----- Records shown -----
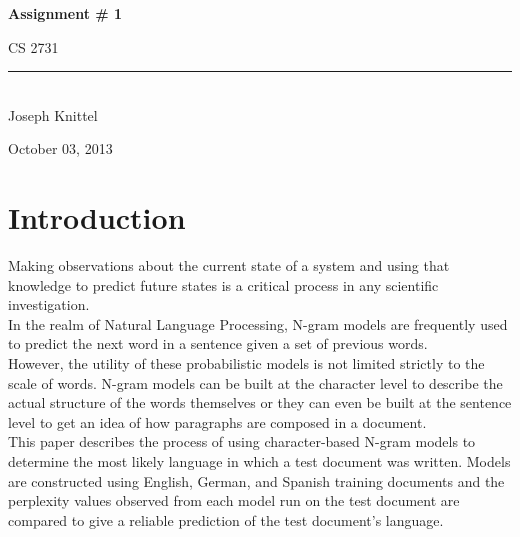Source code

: \documentclass[a4,10pt]{article}
\newcommand{\HRule}{\rule{\linewidth}{0.5mm}}
\begin{document}
\begin{titlepage}
\begin{center}
 

\vspace*{75mm}

{ \huge \bfseries Assignment \# 1 \\[0.4cm] }

\textsc{\LARGE CS 2731 }

\HRule \\[2.5mm]

{ \large Joseph Knittel }






\vfill

{\large October 03, 2013}

\end{center}
\end{titlepage}















\section{Introduction}


Making observations about the current state of a system and using that knowledge to predict future states is a critical process in any scientific investigation. \\

In the realm of Natural Language Processing, N-gram models are frequently used to predict the next word in a sentence given a set of previous words. \\

However, the utility of these probabilistic models is not limited strictly to the scale of words. N-gram models can be built at the character level to describe the actual structure of the words themselves or they can even be built at the sentence level to get an idea of how paragraphs are composed in a document. \\

This paper describes the process of using character-based N-gram models to determine the most likely language in which a test document was written. Models are constructed using English, German, and Spanish training documents and the perplexity values observed from each model run on the test document are compared to give a reliable prediction of the test document's language.   
\end{document}
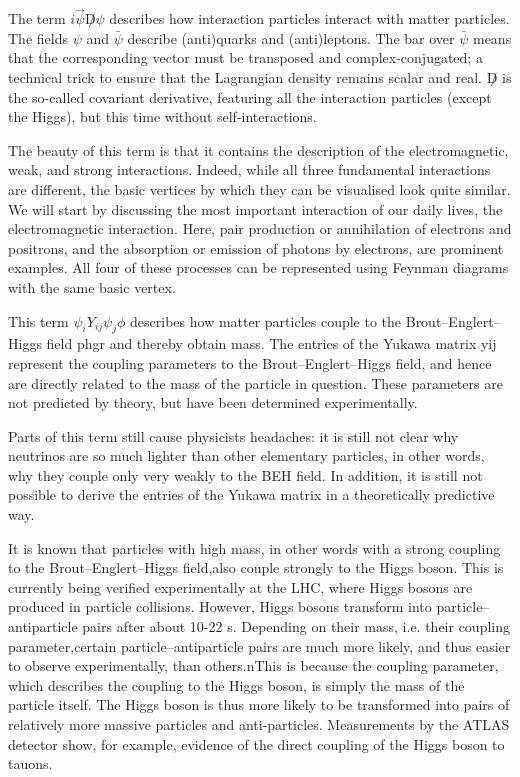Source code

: The term $i\vec{\psi}{\not D} \psi$ describes how interaction particles interact with matter particles. The fields $\psi$ and $\bar{\psi}$  describe (anti)quarks and (anti)leptons. The bar over $\bar{\psi}$  means that the corresponding vector must be transposed and complex-conjugated; a technical trick to ensure that the Lagrangian density remains scalar and real. ${\not D}$  is the so-called covariant derivative, featuring all the interaction particles (except the Higgs), but this time without self-interactions.

The beauty of this term is that it contains the description of the electromagnetic, weak, and strong interactions. Indeed, while all three fundamental interactions are different, the basic vertices by which they can be visualised look quite similar. We will start by discussing the most important interaction of our daily lives, the electromagnetic interaction. Here, pair production or annihilation of electrons and positrons, and the absorption or emission of photons by electrons, are prominent examples. All four of these processes can be represented using Feynman diagrams with the same basic vertex.

This term $\psi_i  Y_{ij} \psi_j \phi$ describes how matter particles couple to the Brout–Englert–Higgs field phgr and thereby obtain mass. The entries of the Yukawa matrix yij represent the coupling parameters to the Brout–Englert–Higgs field, and hence are directly related to the mass of the particle in question. These parameters are not predicted by theory, but have been determined experimentally.

Parts of this term still cause physicists headaches: it is still not clear why neutrinos are so much lighter than other elementary particles, in other words, why they couple only very weakly to the BEH field. In addition, it is still not possible to derive the entries of the Yukawa matrix in a theoretically predictive way.

It is known that particles with high mass, in other words with a strong coupling to the Brout–Englert–Higgs field,also couple strongly to the Higgs boson. This is currently being verified experimentally at the LHC, where Higgs bosons are produced in particle collisions. However, Higgs bosons transform into particle–antiparticle pairs after about 10-22 s. Depending on their mass, i.e. their coupling parameter,certain particle–antiparticle pairs are much more likely, and thus easier to observe experimentally, than others.nThis is because the coupling parameter, which describes the coupling to the Higgs boson, is simply the mass of the particle itself. The Higgs boson is thus more likely to be transformed into pairs of relatively more massive particles and anti-particles. Measurements by the ATLAS detector show, for example, evidence of the direct coupling of the Higgs boson to tauons.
-----
> [Problem to work on]: Each line that mentions the string "begin" must be copied from the listing.

> [Reply to the task]:
\begin{document}
\begin{titlepage}
\begin{center}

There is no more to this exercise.